If we read all rows from both tables, and all primary keys appear as foreign 
keys, the the join cardinality is simply:

{noformat}
|D ⋈ M| = |D|               [Equation 1]
{noformat}

h5. Filtering Master Rows

Let’s consider what happens when we filter out master (M) table rows producing 
a subset M'. To do so, we make three assumptions:

* A uniform distribution of foreign keys, (the “Uniformity” assumption in the 
S&S paper cited above),
* Every primary key is referenced by an equal number of foreign keys (implied 
by the uniformity assumption),
* The filter results in a random sampling of master rows not correlated with 
the join keys.

A later section will relax the third assumption.

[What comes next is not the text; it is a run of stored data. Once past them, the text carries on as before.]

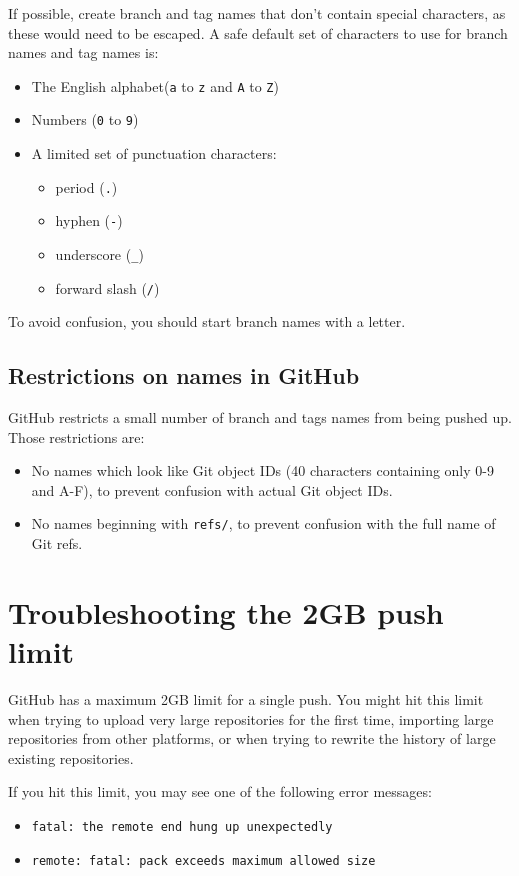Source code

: If possible, create branch and tag names that don't contain special characters, as these would need to be escaped. A safe default set of characters to use for branch names and tag names is:
\begin{itemize}
    \item The English alphabet(\texttt{a} to \texttt{z} and \texttt{A} to \texttt{Z})
    \item Numbers (\texttt{0} to \texttt{9})
    \item A limited set of punctuation characters:
    \begin{itemize}
        \item period (\texttt{.})
        \item hyphen (\texttt{-})
        \item underscore (\texttt{\_})
        \item forward slash (\texttt{/})
    \end{itemize}
\end{itemize}
To avoid confusion, you should start branch names with a letter.

\subsection{Restrictions on names in GitHub}

GitHub restricts a small number of branch and tags names from being pushed up. Those restrictions are:
\begin{itemize}
    \item No names which look like Git object IDs (40 characters containing only 0-9 and A-F), to prevent confusion with actual Git object IDs.
    \item No names beginning with \texttt{refs/}, to prevent confusion with the full name of Git refs. 
\end{itemize}


\section{Troubleshooting the 2GB push limit}

GitHub has a maximum 2GB limit for a single push. You might hit this limit when trying to upload very large repositories for the first time, importing large repositories from other platforms, or when trying to rewrite the history of large existing repositories. 

If you hit this limit, you may see one of the following error messages:
\begin{itemize}
    \item \texttt{fatal: the remote end hung up unexpectedly}
    \item \texttt{remote: fatal: pack exceeds maximum allowed size}
\end{itemize}

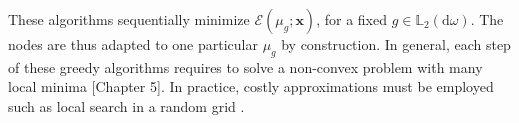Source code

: \documentclass[twoside,11pt]{book}
\numberwithin{theorem}{chapter}
\numberwithin{definition}{chapter}
\numberwithin{proposition}{chapter}
\numberwithin{corollary}{chapter}
\numberwithin{example}{chapter}
\numberwithin{lemma}{chapter}
\numberwithin{assumption}{chapter}
\numberwithin{equation}{chapter}
\numberwithin{figure}{chapter}
\DeclareMathOperator{\F}{\mathcal{F}}
\DeclareMathOperator{\X}{\mathcal{X}}
\def\Ltwo{\mathbb{L}_{2}(\mathrm{d} \omega)}
\newcommand{\pc}[1]{\textcolor{blue}{#1}}
\begin{document}
These algorithms sequentially minimize $\mathcal{E}(\mu_{g}; \bm{x})$, for a fixed $g \in \Ltwo$. The nodes are thus adapted to one particular $\mu_{g}$ by construction.
%
In general, each step of these greedy algorithms requires to solve a non-convex problem with many local minima \parencite{Oett17}[Chapter 5]. In practice, costly approximations must be employed such as local search in a random grid \parencite{LaLiBa15}.%

\end{document}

Then the probability of any particular primary key appearing is:
{noformat}

p(pk) = |M'| / |M|
{noformat}

The result value is a probability (hence the {{p()}} function) given by the 
ratio of selected rows to total table rows (from basic probability theory.) The 
value runs from 0 (no master rows match the scan predicates) to 1 (all rows 
present).

The revised join cardinality is:

{noformat}
|D ⋈ M'| = |D| * p(pk)
         = |D| * |M'| / |M|                [Equation 2]
{noformat}

h5. Filtering Detail Rows

Suppose we instead filter detail rows to produce a new subset D'. Again we make 
some assumptions:

* Uniform distribution of foreign key values across primary keys.
* The "Containment" assumption from the S&S paper that the set of foreign keys 
is a (possibly full) subset of the set of primary keys.
* The filter results in a random sampling of detail rows not correlated with 
the join keys.

Again, a later section will relax the third assumption.

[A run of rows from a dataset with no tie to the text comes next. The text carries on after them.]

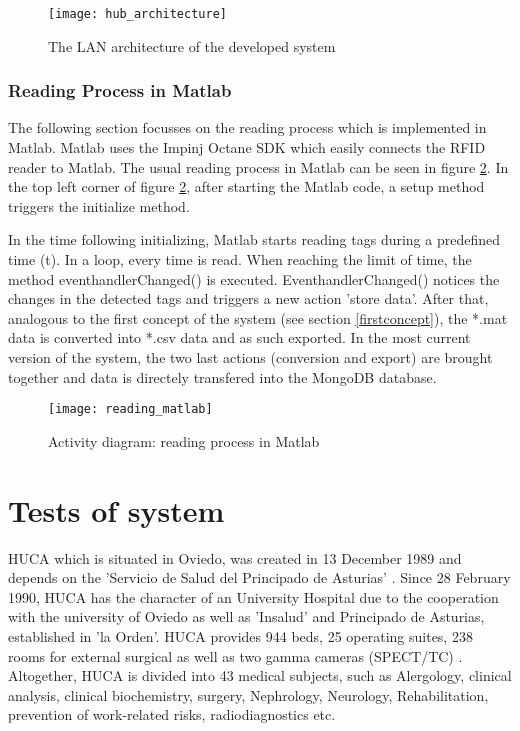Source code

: \begin{figure}
\centering
\texttt{[image: hub\_architecture]} 
\caption{\label{fig:hub_architecture}The LAN architecture of the developed system} 
\end{figure}

\subsubsection{Reading Process in Matlab}

The following section focusses on the reading process which is implemented in Matlab. Matlab uses the Impinj Octane SDK \cite{octanesdk} which easily connects the RFID reader to Matlab. The usual reading process in Matlab can be seen in figure \ref{fig:reading_matlab}. In the top left corner of figure \ref{fig:reading_matlab}, after starting the Matlab code, a setup method triggers the initialize method. 

In the time following initializing, Matlab starts reading tags during a predefined time (t). In a loop, every time is read. When reaching the limit of time, the method eventhandlerChanged() is executed. EventhandlerChanged() notices the changes in the detected tags and triggers a new action 'store data'. After that, analogous to the first concept of the system (see section \ref{firstconcept}), the *.mat data is converted into *.csv data and as such exported. In the most current version of the system, the two last actions (conversion and export) are brought together and data is directely transfered into the MongoDB database. 

\begin{figure}
\centering
\texttt{[image: reading\_matlab]} 
\caption{\label{fig:reading_matlab}Activity diagram: reading process in Matlab} 
\end{figure}

\section{Tests of system} \label{tests}

\ac{HUCA} which is situated in Oviedo, was created in 13 December 1989 and depends on the 'Servicio de Salud del Principado de Asturias' \cite{huca}. Since 28 February 1990, HUCA has the character of an University Hospital due to the cooperation with the university of Oviedo as well as 'Insalud' and Principado de Asturias, established in 'la Orden'. 
HUCA provides 944 beds, 25 operating suites, 238 rooms for external surgical as well as two gamma cameras (\ac{SPECT}/\ac{TC}) \cite{huca}. Altogether, HUCA is divided into 43 medical subjects, such as Alergology, clinical analysis, clinical biochemistry, surgery, Nephrology, Neurology, Rehabilitation, prevention of work-related risks, radiodiagnostics etc.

With these assumptions, we can see that if we join D' with the master table M, 
every row that remains in D' will still find a match in M, so:

{noformat}
|D' ⋈ M| = |D'|
{noformat}

h5. Filtering Both Master and Detail Rows

Continuing with the assumption that filters are not correlated with keys, we 
can combine the two selection models to produce:

{noformat}
|D' ⋈ M'| = |D'| * |M'| / |M|           [Equation 3]
{noformat}

h5. Non-Containment

The above is based on the S&S Containment assumption: that the set of foreign 
keys is a subset of the set of primary keys. In a normal RDBMS with integrity 
constraints, this is a valid assumption. But, in Big Data, things are messy and 
we can’t actually make this assumption. Fortunately, there is a way loosen the 
containment assumption.

Suppose the master table has half the number of keys as the detail table. Using 
the uniformity assumption, half the foreign keys will go unmatched. If there 
are four times as many foreign keys as primary keys, only a quarter of the 
detail rows will find matches. The probability of any one foreign key finding a 
match is:

{noformat}
p(match) = |M.pk| / |D.fk|
{noformat}

The above applies only if {{|D.fk| > |M.pk|}}; no adjustment is needed if 
{{|D.fk| < |M.pk|}}. We can express this mathematically as:

{noformat}
p(match) = |M.pk| / max(|D.fk|, |M.pk|)       [Equation 4]
{noformat}

Combining this with Equation 3, recalling that {{|M.pk| = |M|}}:

{noformat}
|D' ⋈ M'| = |D'| * (|M'| / |M|) * p(match)
          = |D'| * |M'| / |M| * |M.pk| / max(|D.fk|, |M.pk|)
          = |D'| * |M'| * (|M| / |M|) / max(|D.fk|, |M.pk|)
          = |D'| * |M'| / max(|D.fk|, |M|)  
{noformat}

If we rearrange the above we get:

{noformat}
               |D'| * |M'| 
|D' ⋈ M'| = ----------------                  [Equation 5]
            max(|D.fk|, |M|)
{noformat}

h4. The S&S Equation

Let’s check out answer against the S&S paper cited above by assuming the 
master/detail relationship and removing from our equation the affect of scans. 
The paper’s equation:

{noformat}
|R1 ⋈ R2| = min( |k1|, |k2| ) * ( |R1| / |k1| ) * ( |R2| * |k2| )
          = |R1| * |R2| / max( |k1|, |k2| )
{noformat}
If we assume:
 * {{R1 = D}}
 * {{R2 = M}}
 * {{k1 = D.fk}}
 * {{k2 = M.pk}}
 * {{|D.fk| > |M.pk|}}

We get:

{noformat}
|D ⋈ M| = |D| * |M| / max( |D.fk|, |M.pk| )
{noformat}

Which is the same as Equation 5 (assuming no selection). All good.

h4. Compound Keys

The discussion thus far has assumed a single key column per table so that we 
have NDV values for each. The next challenge occurs if the query has compound 
columns:

{noformat}
SELECT …
FROM T1, T2
WHERE T1.k1a = T2.k2a AND T1.k1b = T2.k2b
{noformat}

We will use the symbol {{j}} to mean a joint (compound) key. The joint key for 
table {{T1}} is {{T1.j1}} and {{||T1.j1|}} is the cardinality (NDV) of that key.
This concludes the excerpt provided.